My mother always used tell me when I was younger that if I didn’t eat my food, it would get cold and become unappetizing. As a child, I generally ignored this advice. However, a few days ago, I went to Peirce for a late breakfast only to discover that the eggs resting on my plate were ICE COLD. Okay, maybe, not ice cold, but swallowing cold, slimy yolk is unpleasant to say the least. After grumbling about my eggs for about ten minutes, I grumbled some more while I walked to class because I wanted to go back to bed. Then it occurred to me that I have a really bad habit of complaining about what some like to call “first-world problems.” If you’re on a computer reading this, possibly sitting in the library or a lounge or your cozy dorm at Kenyon College, you’re probably at least mildly familiar with this term (if not, you should probably visit Urban Dictionary more often).

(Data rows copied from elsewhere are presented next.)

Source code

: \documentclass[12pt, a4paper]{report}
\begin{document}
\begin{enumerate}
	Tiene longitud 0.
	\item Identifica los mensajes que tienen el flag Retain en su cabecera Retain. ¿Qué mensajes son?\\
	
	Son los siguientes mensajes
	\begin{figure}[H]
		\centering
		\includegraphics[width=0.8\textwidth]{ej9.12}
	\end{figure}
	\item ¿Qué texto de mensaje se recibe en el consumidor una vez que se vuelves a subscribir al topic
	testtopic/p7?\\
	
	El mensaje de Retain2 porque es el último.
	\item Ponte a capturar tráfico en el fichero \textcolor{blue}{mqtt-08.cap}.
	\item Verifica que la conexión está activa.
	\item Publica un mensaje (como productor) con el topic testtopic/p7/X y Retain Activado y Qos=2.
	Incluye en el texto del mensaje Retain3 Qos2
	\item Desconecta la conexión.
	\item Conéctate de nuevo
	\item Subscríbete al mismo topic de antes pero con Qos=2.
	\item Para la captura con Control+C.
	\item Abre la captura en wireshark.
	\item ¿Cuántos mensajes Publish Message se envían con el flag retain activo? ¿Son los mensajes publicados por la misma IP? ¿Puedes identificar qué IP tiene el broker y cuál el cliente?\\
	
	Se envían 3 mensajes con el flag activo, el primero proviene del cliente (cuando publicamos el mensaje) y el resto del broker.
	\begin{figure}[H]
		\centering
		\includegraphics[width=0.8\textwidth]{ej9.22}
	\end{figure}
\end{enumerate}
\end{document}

First-world problems are those little things we find wrong, when mostly everything in our lives is right. The “long” walk from our dorm to our classrooms at the college we are lucky to attend, our slightly cracked iPhone screens, and our Peirce chicken that is drier than the Sahara Desert …they’re all first-world problems we allow ourselves to complain about, because it’s easy and we’re frustrated and tired and stressed. That’s not to say that cutting your fingers every time you touch your phone and shivering every time you leave your room aren’t unpleasant, they certainly are. People generally do not aspire to be cold or wish for broken cell phones. However, just because something is undesirable does not mean that it is worthy of constant complaints. Whether people are aware of your annoyance with life’s most minute details or not, they probably don’t care to hear about how miserable you are because of the silly little things in life. We’re pretty much all in the same boat: at a beautiful liberal arts college where the shower temperatures are slightly inconsistent, slowly trying to earn our diploma. We’ve probably all struggled with the exact same first-world problems, but that does not make them any more valid or important.

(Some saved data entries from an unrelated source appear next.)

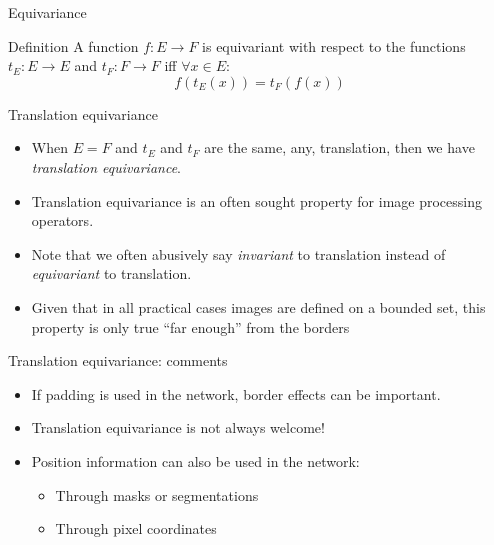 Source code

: \documentclass[xcolor=pdftex,dvipsnames,table,mathserif]{beamer}
\begin{document}
\begin{frame}{Equivariance}

\begin{block}{Definition}
  A function $f: E \longrightarrow F$ is \alert{equivariant} with respect to the functions $t_E: E \longrightarrow E$ and $t_F: F \longrightarrow F$ iff $\forall x \in E$:
  \[
  f(t_E(x)) = t_F(f(x))
  \]
\end{block}

\end{frame}

\begin{frame}{Translation equivariance}

\begin{itemize}
  \item When $E=F$ and $t_E$ and $t_F$ are the same, any, translation, then we have \emph{translation equivariance}.
\item Translation equivariance is an often sought property for image processing operators.
\item Note that we often abusively say \emph{invariant} to translation instead of \emph{equivariant} to translation.
\item Given that in all practical cases images are defined on a bounded set, this property is only true ``far enough'' from the borders
\end{itemize}

\end{frame}




\begin{frame}{Translation equivariance: comments}



  \begin{itemize}[<+->]
  \item If padding is used in the network, border effects can be important.
  \item Translation equivariance is not always welcome!
  \item Position information can also be used in the network:
    \begin{itemize}
    \item Through masks or segmentations
    \item Through pixel coordinates
    \end{itemize}
  \end{itemize}

\end{frame}
\end{document}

No matter how common it is to complain about the little, annoying things that happen throughout the day, it makes us all sound a little spoiled. It’s hard to say that, at our beautiful college where we are receiving an outstanding education, it’s a real “problem” that we have to walk ten minutes to class or 15 to the KAC. So the next time you whip out your phone to advertise your negative feelings about Peirce rice or the length of Middle Path on Yik Yak, remember how lucky you are to be here. No matter how frustrating those little things are, they’re nothing more than first-world problems.